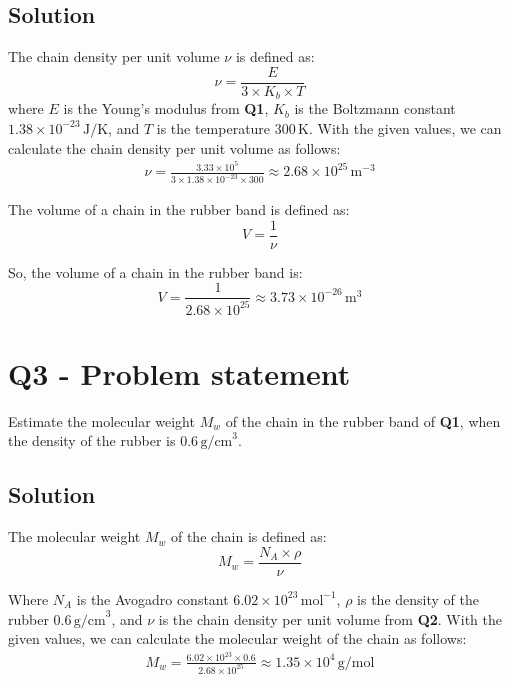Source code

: \documentclass{article}
\begin{document}
\subsection*{Solution}
The chain density per unit volume $\nu$ is defined as:
\begin{equation}
  \nu = \frac{E}{3 \times K_b \times T}
\end{equation}
where $E$ is the Young's modulus from \textbf{Q1}, $K_b$ is the Boltzmann constant $1.38 \times 10^{-23} \, \mathrm{J/K}$,
and $T$ is the temperature $300 \, \mathrm{K}$.
With the given values, we can calculate the chain density per unit volume as follows:
\begin{equation}
  \begin{gathered}
  \nu = \frac{3.33 \times 10^5}{3 \times 1.38 \times 10^{-23} \times 300} \approx 2.68 \times 10^{25} \, \mathrm{m}^{-3}
  \end{gathered}
\end{equation}

The volume of a chain in the rubber band is defined as:
\begin{equation}
  V = \frac{1}{\nu}
\end{equation}

So, the volume of a chain in the rubber band is:
\begin{equation}
  V = \frac{1}{2.68 \times 10^{25}} \approx 3.73 \times 10^{-26} \, \mathrm{m}^3
\end{equation}

\newpage

\section*{Q3 - Problem statement}
Estimate the molecular weight $M_w$ of the chain in the rubber band of \textbf{Q1},
when the density of the rubber is $0.6 \, \mathrm{g/cm}^3$.
\subsection*{Solution}

The molecular weight $M_w$ of the chain is defined as:
\begin{equation}
  M_w = \frac{N_A \times \rho}{\nu}
\end{equation}

Where $N_A$ is the Avogadro constant $6.02 \times 10^{23} \, \mathrm{mol}^{-1}$,
$\rho$ is the density of the rubber $0.6 \, \mathrm{g/cm}^3$, 
and $\nu$ is the chain density per unit volume from \textbf{Q2}.
With the given values, we can calculate the molecular weight of the chain as follows:
\begin{equation}
  \begin{gathered}
  M_w = \frac{6.02 \times 10^{23} \times 0.6}{2.68 \times 10^{25}} \approx 1.35 \times 10^4 \, \mathrm{g/mol}
  \end{gathered}
\end{equation}
\end{document}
____________
**What you will do:**
Among the lines above, find those that contain the word "With" and copy them.

**Written answer:**
With the given values, we can calculate the chain density per unit volume as follows:
With the given values, we can calculate the molecular weight of the chain as follows:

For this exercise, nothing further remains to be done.